Developed markets faced a downturn in February amid tariff concerns, persistent inflation, and soft economic data. The MSCI World Index declined 0.81% in dollar terms, largely driven by US loss of 1.69% as policy uncertainty and weak economic data weighed on sentiment. In contrast, European equities outperformed, with the MSCI Europe ex-UK rising 3.66%, supported by strong earnings, attractive valuations, and the ECB’s dovish stance. The MSCI UK gained 3.08%, bolstered by solid corporate earnings and improved market confidence.
Global bonds had a positive month, with the Bloomberg Global Aggregate Bond Index rising 1.43% as yields softened on inflation and economic concerns. The Fed’s cautious approach to rate cuts and speculation about the Bank of Japan’s policy shift contributed to bond market strength, while trade uncertainty and equity volatility prompted a rotation into fixed income.
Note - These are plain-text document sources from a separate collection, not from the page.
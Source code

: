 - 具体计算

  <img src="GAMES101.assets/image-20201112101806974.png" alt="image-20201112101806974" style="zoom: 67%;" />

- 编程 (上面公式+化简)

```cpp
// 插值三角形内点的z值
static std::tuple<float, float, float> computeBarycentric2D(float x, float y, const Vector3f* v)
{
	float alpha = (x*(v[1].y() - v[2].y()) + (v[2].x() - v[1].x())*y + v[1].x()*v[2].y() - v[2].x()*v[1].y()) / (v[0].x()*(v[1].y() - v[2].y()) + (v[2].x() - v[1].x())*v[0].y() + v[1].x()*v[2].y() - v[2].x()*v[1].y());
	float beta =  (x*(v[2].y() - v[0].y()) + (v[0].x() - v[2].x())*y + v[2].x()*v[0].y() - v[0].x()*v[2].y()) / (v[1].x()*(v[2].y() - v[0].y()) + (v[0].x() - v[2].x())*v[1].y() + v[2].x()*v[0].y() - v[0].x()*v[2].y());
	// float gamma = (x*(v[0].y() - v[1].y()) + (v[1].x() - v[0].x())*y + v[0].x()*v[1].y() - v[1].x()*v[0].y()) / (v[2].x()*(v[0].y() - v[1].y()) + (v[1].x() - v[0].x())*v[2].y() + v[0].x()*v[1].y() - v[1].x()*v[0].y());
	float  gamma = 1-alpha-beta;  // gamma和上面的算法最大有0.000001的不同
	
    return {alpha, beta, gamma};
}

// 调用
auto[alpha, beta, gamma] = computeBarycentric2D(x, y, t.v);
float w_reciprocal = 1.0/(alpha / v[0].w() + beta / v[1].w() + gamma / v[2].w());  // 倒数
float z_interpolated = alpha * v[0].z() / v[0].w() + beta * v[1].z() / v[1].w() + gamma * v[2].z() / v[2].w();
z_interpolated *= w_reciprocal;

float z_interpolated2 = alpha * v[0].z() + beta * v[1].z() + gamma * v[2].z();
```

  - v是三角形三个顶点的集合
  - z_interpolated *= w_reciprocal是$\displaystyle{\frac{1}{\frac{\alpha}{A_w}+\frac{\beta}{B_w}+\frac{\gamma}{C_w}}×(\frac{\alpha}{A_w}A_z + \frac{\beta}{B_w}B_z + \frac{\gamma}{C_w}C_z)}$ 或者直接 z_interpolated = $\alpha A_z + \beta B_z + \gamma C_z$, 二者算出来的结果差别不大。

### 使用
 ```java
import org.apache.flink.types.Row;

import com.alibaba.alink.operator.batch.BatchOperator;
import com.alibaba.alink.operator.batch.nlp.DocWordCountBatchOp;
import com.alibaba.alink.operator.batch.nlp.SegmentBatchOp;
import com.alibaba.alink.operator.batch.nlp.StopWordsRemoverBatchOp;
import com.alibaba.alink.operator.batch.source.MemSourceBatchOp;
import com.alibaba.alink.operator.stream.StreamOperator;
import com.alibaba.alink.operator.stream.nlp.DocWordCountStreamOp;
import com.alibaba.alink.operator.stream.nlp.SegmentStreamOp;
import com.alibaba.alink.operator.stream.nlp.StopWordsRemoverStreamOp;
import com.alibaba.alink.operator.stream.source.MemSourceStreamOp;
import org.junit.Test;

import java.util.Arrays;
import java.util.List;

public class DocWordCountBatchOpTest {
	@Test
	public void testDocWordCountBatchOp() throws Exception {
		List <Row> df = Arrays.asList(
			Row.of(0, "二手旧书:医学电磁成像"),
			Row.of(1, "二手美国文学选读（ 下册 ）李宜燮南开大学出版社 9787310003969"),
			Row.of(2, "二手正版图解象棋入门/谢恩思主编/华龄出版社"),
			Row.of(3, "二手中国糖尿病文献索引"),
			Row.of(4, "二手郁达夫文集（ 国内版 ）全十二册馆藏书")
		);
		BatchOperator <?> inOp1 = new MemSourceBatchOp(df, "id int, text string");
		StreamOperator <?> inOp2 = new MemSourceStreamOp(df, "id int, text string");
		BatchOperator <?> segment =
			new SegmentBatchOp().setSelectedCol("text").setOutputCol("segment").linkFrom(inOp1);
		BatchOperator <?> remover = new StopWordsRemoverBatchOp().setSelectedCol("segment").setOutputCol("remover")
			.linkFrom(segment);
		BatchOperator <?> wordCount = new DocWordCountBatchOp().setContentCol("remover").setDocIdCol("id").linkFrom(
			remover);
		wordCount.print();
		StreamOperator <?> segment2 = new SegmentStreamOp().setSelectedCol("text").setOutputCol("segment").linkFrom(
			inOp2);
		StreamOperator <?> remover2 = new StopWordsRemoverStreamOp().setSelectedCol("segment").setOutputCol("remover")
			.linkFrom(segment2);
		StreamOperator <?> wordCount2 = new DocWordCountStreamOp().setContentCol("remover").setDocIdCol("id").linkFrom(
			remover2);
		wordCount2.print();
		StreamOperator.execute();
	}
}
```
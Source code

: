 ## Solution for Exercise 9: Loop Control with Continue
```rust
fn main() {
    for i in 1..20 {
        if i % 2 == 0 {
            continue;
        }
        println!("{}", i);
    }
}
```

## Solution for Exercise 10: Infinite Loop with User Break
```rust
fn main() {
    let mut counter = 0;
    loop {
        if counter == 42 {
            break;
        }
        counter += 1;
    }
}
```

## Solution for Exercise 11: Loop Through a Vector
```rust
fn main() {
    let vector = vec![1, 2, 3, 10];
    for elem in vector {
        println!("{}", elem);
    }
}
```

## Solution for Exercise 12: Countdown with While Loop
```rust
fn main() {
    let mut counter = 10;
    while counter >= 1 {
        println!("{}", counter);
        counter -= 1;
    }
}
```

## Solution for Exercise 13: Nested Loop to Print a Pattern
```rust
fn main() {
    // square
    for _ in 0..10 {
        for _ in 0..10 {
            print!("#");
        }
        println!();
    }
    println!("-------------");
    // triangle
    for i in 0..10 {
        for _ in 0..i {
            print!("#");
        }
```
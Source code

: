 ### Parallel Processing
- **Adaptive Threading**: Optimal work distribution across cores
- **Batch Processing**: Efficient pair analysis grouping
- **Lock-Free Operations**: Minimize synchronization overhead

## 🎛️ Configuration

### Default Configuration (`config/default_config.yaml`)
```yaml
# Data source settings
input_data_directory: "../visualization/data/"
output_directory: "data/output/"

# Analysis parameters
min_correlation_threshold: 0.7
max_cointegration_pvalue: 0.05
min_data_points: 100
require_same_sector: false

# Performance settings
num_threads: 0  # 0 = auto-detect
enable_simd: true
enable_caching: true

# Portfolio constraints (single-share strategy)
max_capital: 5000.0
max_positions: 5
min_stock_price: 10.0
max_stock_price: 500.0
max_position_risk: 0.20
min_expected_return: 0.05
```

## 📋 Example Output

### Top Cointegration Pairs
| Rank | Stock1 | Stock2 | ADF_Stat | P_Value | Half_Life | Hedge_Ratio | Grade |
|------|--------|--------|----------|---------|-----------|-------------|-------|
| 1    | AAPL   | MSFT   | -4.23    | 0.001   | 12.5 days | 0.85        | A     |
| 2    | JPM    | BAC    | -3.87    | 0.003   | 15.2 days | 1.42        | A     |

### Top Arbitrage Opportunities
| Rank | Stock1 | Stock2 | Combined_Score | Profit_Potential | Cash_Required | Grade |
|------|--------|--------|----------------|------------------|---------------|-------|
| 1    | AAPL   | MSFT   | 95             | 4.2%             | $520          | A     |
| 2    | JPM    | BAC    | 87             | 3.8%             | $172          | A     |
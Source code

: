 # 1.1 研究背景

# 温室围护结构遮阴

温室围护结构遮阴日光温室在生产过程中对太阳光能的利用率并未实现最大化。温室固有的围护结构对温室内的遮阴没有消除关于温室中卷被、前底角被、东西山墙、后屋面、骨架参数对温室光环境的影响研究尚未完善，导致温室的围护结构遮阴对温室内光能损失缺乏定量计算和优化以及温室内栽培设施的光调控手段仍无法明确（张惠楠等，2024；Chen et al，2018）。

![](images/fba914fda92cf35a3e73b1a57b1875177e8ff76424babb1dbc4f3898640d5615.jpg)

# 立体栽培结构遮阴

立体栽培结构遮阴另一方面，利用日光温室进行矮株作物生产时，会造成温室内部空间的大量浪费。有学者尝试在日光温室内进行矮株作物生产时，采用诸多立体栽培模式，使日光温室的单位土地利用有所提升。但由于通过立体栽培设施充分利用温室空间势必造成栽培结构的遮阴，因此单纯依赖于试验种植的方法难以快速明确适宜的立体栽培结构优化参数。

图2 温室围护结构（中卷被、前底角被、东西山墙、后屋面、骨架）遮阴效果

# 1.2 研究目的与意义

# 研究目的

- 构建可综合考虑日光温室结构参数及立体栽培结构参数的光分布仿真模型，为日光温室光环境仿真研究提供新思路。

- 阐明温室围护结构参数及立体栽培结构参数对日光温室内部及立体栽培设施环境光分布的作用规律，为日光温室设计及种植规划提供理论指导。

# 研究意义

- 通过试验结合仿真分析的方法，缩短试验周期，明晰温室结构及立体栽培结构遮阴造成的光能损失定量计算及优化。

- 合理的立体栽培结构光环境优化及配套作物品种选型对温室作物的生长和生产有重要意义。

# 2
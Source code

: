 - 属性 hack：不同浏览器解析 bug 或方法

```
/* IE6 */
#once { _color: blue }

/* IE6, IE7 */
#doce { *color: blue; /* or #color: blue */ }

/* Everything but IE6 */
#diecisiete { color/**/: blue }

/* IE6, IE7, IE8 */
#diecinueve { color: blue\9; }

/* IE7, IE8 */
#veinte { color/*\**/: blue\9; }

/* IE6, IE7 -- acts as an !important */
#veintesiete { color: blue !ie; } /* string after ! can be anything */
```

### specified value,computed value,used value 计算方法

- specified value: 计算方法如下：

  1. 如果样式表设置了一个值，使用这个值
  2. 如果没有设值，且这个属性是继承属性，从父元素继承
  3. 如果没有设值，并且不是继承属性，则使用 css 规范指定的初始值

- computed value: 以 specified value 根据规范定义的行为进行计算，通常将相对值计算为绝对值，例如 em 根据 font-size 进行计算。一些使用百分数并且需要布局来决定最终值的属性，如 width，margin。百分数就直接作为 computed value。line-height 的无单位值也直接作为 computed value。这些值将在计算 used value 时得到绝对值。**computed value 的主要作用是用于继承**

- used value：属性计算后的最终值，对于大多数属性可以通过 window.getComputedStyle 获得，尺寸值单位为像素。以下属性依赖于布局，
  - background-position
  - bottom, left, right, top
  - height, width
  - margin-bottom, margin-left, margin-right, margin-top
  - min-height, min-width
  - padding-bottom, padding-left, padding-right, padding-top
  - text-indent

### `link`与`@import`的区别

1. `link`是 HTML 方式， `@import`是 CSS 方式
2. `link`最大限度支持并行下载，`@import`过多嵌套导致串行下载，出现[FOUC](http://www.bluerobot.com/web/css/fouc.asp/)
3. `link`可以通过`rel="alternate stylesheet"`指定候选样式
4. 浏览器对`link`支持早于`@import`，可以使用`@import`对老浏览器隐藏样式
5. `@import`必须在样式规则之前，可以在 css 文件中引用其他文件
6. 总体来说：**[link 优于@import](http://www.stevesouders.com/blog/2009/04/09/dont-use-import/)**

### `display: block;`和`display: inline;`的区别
The MSCI Emerging Markets Index ended 0.35% underpinned by diverging performances. Chinese equities rallied 11.76% on renewed investor optimism following the launch of DeepSeek and a high-profile meeting between Xi Jinping and business leaders, signalling greater private sector support. Strong Chinese tech earnings helped offset the impact of new 10% U.S. tariffs, keeping sentiment positive. However, other major emerging markets struggled. The emerging markets index ex-China slipped 3.98%, with MSCI Taiwan down 4.38% after Nvidia’s earnings disappointed. Latin America shed 2.28%, while India fell 8.10%, pressured by global uncertainty, U.S. trade tensions, and weak corporate earnings. Foreign investors were net sellers, reportedly shifting allocations toward China.
The heightened volatility from rising tensions with the U.S. also impacted the local bourse and South Africa’s financial markets ended the month flat. The All-Share Index (-0.01%) was slightly down, as losses in resource stocks (-6.17%) overshadowed gains in industrials (3.4%) and financials (0.82%).